In 16th-century Spain, Maria seduces a wealthy viscount in an attempt to seize whatever control she can over her own life. It turns out that being a wife—even a wealthy one—is just another cage, but then a mysterious widow offers Maria a surprising escape route. In the 19th century, Charlotte is sent from her home in the English countryside to live with an aunt in London when she’s found trying to kiss her best friend. She’s despondent at the idea of marrying a man, but another mysterious widow—who has a secret connection to Maria’s widow from centuries earlier—appears and teaches Charlotte that she can be free to love whomever she chooses, if she’s brave enough.
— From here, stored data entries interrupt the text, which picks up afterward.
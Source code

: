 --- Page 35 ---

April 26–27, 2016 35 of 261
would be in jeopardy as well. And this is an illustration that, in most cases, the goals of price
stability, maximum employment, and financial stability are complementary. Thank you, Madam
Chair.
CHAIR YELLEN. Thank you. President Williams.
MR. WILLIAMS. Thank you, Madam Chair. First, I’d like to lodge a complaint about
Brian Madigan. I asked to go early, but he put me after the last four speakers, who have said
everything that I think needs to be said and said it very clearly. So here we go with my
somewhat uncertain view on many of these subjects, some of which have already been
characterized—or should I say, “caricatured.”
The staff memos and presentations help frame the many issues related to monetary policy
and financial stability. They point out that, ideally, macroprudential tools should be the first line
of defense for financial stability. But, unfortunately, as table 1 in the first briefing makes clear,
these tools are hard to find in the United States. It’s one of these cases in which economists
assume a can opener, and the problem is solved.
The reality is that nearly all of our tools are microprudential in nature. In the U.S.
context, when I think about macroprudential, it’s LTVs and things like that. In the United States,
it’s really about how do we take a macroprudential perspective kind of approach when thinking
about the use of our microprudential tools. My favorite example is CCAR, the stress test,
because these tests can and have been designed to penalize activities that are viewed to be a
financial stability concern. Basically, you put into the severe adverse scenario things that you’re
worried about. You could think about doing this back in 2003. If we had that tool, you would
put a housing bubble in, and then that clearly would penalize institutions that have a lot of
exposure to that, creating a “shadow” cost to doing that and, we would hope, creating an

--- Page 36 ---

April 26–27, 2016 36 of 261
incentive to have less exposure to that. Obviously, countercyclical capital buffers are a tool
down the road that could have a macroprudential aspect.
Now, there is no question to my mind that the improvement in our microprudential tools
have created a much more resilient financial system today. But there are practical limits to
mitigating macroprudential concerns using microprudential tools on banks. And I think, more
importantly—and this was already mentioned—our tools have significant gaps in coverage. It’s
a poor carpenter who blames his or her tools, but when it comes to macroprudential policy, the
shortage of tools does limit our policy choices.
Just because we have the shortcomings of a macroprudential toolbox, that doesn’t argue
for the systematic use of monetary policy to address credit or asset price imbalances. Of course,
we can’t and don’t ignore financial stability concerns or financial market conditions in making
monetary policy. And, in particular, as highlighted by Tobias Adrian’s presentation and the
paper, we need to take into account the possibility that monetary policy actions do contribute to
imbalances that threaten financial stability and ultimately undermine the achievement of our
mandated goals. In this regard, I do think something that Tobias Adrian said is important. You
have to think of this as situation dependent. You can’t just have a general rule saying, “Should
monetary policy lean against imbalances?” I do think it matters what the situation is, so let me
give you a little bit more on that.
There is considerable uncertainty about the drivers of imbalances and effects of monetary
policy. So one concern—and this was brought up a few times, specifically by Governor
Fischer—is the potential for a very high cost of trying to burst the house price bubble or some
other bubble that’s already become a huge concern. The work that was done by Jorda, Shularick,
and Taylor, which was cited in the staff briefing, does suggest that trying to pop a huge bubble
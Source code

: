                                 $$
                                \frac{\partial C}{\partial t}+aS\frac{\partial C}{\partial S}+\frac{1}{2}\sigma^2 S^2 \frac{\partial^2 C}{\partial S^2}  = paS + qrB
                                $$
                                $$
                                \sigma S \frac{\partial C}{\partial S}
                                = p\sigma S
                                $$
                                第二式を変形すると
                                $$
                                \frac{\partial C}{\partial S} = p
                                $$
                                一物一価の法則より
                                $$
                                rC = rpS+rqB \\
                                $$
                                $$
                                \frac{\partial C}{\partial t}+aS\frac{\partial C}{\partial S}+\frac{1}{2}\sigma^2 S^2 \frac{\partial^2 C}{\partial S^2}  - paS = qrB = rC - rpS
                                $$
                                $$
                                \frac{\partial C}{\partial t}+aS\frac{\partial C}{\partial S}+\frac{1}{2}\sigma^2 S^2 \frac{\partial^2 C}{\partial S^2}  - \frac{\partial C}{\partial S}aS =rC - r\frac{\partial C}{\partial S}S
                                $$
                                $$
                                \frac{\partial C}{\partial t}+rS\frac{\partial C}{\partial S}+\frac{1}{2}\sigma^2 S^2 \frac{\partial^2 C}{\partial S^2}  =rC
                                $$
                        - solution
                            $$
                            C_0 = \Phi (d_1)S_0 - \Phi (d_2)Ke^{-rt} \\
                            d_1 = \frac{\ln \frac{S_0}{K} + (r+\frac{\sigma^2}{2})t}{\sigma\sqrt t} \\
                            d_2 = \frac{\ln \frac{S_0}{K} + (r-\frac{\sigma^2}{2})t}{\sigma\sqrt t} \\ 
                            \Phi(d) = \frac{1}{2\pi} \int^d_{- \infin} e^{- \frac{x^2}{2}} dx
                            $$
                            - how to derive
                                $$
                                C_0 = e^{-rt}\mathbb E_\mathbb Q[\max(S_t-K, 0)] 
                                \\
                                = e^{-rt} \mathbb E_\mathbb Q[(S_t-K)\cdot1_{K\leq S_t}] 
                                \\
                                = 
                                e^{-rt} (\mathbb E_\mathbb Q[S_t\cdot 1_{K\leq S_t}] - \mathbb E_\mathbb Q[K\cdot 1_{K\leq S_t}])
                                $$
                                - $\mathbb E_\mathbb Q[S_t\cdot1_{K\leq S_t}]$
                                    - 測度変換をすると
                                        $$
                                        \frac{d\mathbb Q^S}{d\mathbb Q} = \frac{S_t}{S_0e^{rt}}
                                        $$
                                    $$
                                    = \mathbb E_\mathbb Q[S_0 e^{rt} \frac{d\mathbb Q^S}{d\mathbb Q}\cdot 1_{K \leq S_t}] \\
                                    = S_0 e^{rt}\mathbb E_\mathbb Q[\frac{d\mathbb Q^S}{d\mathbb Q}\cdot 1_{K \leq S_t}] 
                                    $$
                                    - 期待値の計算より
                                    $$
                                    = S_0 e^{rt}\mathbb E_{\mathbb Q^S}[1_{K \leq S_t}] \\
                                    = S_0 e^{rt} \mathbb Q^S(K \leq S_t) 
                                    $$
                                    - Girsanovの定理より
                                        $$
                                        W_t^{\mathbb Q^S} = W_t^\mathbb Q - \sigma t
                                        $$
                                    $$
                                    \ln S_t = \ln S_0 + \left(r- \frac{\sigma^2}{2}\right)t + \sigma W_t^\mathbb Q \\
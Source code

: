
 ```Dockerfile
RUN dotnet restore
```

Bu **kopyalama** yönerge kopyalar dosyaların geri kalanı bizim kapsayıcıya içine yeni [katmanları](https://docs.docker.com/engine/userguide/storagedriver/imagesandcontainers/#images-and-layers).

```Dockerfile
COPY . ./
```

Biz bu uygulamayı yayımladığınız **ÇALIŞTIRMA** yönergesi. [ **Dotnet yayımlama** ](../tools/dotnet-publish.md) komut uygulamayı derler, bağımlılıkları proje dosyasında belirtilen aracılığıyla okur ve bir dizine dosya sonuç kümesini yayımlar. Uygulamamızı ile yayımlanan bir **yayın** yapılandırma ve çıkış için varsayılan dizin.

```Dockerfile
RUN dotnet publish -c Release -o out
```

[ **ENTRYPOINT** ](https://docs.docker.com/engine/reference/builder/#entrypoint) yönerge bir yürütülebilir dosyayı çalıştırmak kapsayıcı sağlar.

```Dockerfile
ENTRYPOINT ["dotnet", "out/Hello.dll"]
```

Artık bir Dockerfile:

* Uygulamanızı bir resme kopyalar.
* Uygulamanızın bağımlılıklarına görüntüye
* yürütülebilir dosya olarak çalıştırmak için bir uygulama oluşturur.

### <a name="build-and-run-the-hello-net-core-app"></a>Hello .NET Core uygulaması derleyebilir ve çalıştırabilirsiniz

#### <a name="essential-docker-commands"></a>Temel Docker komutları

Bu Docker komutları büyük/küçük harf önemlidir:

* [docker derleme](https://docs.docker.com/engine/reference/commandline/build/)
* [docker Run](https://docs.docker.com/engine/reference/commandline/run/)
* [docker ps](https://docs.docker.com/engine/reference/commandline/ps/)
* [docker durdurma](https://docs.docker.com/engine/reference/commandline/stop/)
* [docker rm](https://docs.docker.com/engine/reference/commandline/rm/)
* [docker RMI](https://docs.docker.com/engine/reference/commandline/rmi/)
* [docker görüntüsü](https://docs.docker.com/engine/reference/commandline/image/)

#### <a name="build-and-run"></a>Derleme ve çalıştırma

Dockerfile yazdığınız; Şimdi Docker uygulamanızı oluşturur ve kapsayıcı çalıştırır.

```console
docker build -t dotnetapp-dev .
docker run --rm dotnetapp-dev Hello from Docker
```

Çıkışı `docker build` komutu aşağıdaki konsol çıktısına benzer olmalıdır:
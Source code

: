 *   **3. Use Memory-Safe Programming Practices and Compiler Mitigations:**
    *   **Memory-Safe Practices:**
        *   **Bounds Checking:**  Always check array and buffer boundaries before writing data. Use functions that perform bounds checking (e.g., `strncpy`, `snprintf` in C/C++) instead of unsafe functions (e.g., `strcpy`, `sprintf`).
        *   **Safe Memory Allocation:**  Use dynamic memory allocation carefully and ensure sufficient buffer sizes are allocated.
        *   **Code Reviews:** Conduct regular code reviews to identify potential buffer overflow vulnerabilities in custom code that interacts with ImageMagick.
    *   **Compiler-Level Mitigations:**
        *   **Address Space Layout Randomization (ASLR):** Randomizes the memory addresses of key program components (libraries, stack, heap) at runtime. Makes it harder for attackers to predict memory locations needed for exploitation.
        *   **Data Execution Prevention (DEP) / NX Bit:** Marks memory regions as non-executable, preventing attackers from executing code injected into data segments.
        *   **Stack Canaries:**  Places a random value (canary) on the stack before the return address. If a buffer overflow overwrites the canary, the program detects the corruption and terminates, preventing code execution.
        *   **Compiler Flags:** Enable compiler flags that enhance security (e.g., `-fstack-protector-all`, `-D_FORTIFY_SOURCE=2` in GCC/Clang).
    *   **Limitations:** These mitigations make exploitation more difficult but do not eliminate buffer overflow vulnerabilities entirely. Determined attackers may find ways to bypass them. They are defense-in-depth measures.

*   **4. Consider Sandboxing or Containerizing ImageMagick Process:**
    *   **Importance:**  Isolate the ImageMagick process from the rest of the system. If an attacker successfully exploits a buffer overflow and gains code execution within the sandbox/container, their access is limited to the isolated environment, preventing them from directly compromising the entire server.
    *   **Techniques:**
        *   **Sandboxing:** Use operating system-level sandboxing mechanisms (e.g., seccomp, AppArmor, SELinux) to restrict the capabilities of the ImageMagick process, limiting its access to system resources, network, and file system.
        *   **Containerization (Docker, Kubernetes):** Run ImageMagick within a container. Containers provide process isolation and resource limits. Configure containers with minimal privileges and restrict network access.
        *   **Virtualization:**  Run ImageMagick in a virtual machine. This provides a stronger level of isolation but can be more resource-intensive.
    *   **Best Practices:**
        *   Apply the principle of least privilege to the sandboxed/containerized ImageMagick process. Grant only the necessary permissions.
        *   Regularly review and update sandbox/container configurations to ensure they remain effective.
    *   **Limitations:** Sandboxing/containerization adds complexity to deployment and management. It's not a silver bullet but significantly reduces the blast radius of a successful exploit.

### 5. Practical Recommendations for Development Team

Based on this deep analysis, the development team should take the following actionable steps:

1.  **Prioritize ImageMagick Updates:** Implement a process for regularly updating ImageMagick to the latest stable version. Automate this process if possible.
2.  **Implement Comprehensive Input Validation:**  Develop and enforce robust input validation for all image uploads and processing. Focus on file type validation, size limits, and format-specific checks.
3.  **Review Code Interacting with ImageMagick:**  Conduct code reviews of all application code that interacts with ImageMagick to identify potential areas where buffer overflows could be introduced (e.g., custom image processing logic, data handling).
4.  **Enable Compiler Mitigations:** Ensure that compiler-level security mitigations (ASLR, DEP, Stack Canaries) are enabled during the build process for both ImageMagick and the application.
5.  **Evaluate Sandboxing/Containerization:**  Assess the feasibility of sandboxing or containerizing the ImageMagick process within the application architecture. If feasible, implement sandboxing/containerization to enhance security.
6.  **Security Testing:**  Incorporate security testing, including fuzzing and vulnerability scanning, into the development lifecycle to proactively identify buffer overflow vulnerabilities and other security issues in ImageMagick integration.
In 2019, Alice’s memories of growing up in Scotland with her mercurial older sister, Catty, pull her mind away from her first days at Harvard University. And though she doesn’t meet any mysterious widows, Alice wakes up alone after a one-night stand unable to tolerate sunlight, sporting two new fangs, and desperate to drink blood. Horrified at her transformation, she searches Boston for her hookup, who was the last person she remembers seeing before she woke up as a vampire. Schwab delicately intertwines the three storylines, which are compelling individually even before the reader knows how they will connect. Maria, Charlotte, and Alice are queer women searching for love, recognition, and wholeness, growing fangs and defying mortality in a world that would deny them their very existence. Alice’s flashbacks to Catty are particularly moving, and subtly play off themes of grief and loneliness laid out in the historical timelines.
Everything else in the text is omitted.